REQUIRED ACTION -
Please set down the lines of the listing exactly, from its first line to the line with "reports, featuring specialized", leaving the pictures out.

DATASET RECORDS -
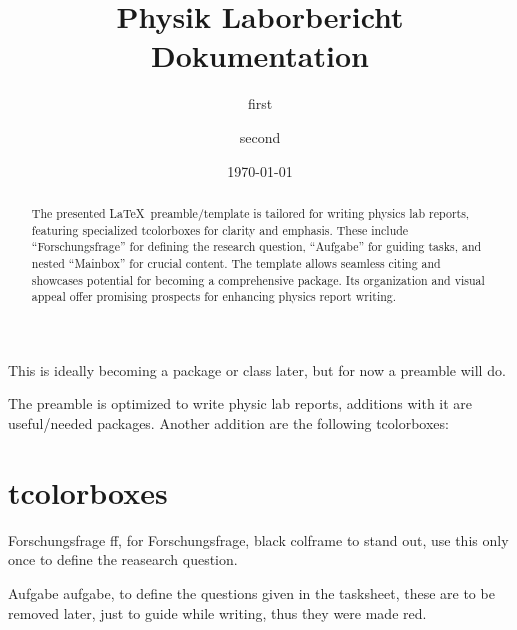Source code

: \documentclass[twocolumn]{article}
\begin{document}
\begin{titlingpage}
    \title{Physik Laborbericht Dokumentation}

    \author{first}

    \author{second}

    \date{\today}

    \maketitle

    \vspace{2.5cm}

    \begin{abstract}
        The presented \LaTeX\ preamble/template is tailored for writing physics lab
        reports, featuring specialized tcolorboxes for clarity and emphasis. These
        include ``Forschungsfrage'' for defining the research question, ``Aufgabe'' for
        guiding tasks, and nested ``Mainbox'' for crucial content. The template allows
        seamless citing and showcases potential for becoming a comprehensive package.
        Its organization and visual appeal offer promising prospects for enhancing
        physics report writing.
    \end{abstract}
\end{titlingpage}





This is ideally becoming a package or class later, but for now a preamble will do.

The preamble is optimized to write physic lab reports, additions with it are
useful/needed packages. Another addition are the following tcolorboxes:
    



\section{tcolorboxes}
\label{sec:tcol}


\begin{ff}{Forschungsfrage}
    ff, for Forschungsfrage, black colframe to stand out, use this only once to define the reasearch question.
\label{Forschungsfrage}
\end{ff}


\begin{aufgabe}{Aufgabe}
    aufgabe, to define the questions given in the tasksheet, these are to be
    removed later, just to guide while writing, thus they were made red.
\label{aufgabe-1}
\end{aufgabe}
\end{document}
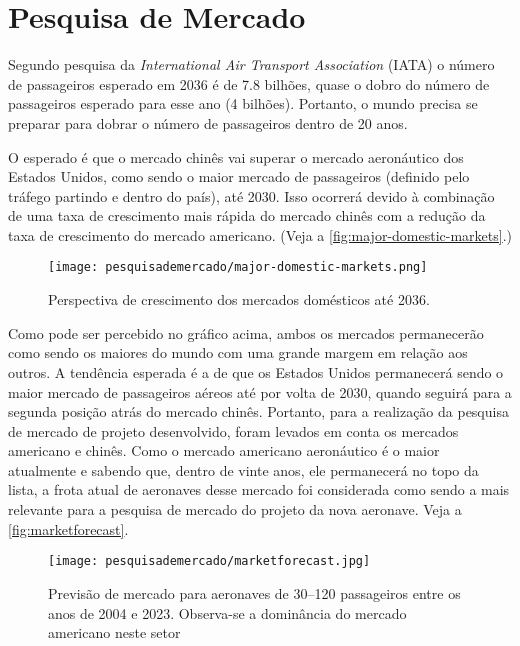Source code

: \chapter{Pesquisa de Mercado}
\label{mercado}
Segundo pesquisa da \emph{International Air Transport Association} (IATA) o número de passageiros esperado em 2036 é de 7.8 bilhões, quase o dobro do número de passageiros esperado para esse ano (4 bilhões).
Portanto, o mundo precisa se preparar para dobrar o número de passageiros dentro de 20 anos. \cite{iata}

O esperado é que o mercado chinês vai superar o mercado aeronáutico dos Estados Unidos, como sendo o maior mercado de passageiros (definido pelo tráfego partindo e dentro do país), até 2030.
Isso ocorrerá devido à combinação de uma taxa de crescimento mais rápida do mercado chinês com a redução da taxa de crescimento do mercado americano. (Veja a \autoref{fig:major-domestic-markets}.) \cite{iata}

\begin{figure}[H]
\centering
\texttt{[image: pesquisademercado/major-domestic-markets.png]}
\caption[Perspectiva de crescimento dos mercados domésticos até 2036]{Perspectiva de crescimento dos mercados domésticos até 2036\cite{iata}.}
\label{fig:major-domestic-markets}
\end{figure}

Como pode ser percebido no gráfico acima, ambos os mercados permanecerão como sendo os maiores do mundo com uma grande margem em relação aos outros.
A tendência esperada é a de que os Estados Unidos permanecerá sendo o maior mercado de passageiros aéreos até por volta de 2030, quando seguirá para a segunda posição atrás do mercado chinês.
Portanto, para a realização da pesquisa de mercado de projeto desenvolvido, foram levados em conta os mercados americano e chinês. 
Como o mercado americano aeronáutico é o maior atualmente e sabendo que, dentro de vinte anos, ele permanecerá no topo da lista, a frota atual de aeronaves desse mercado foi considerada como sendo a mais relevante para a pesquisa de mercado do projeto da nova aeronave.
Veja a \autoref{fig:marketforecast}.

\begin{figure}[H]
\centering
\texttt{[image: pesquisademercado/marketforecast.jpg]}
\caption[Previsão de mercado para 2004--2023]{Previsão de mercado para aeronaves de 30--120 passageiros entre os anos de 2004 e 2023. Observa-se a dominância do mercado americano neste setor}
\label{fig:marketforecast}
\end{figure}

TASK OUTPUT -
Source code

: \documentclass[twocolumn]{article}
\begin{document}
\begin{titlingpage}
    \title{Physik Laborbericht Dokumentation}

    \author{first}

    \author{second}

    \date{\today}

    \maketitle

    \vspace{2.5cm}

    \begin{abstract}
        The presented \LaTeX\ preamble/template is tailored for writing physics lab
        reports, featuring specialized tcolorboxes for clarity and emphasis. These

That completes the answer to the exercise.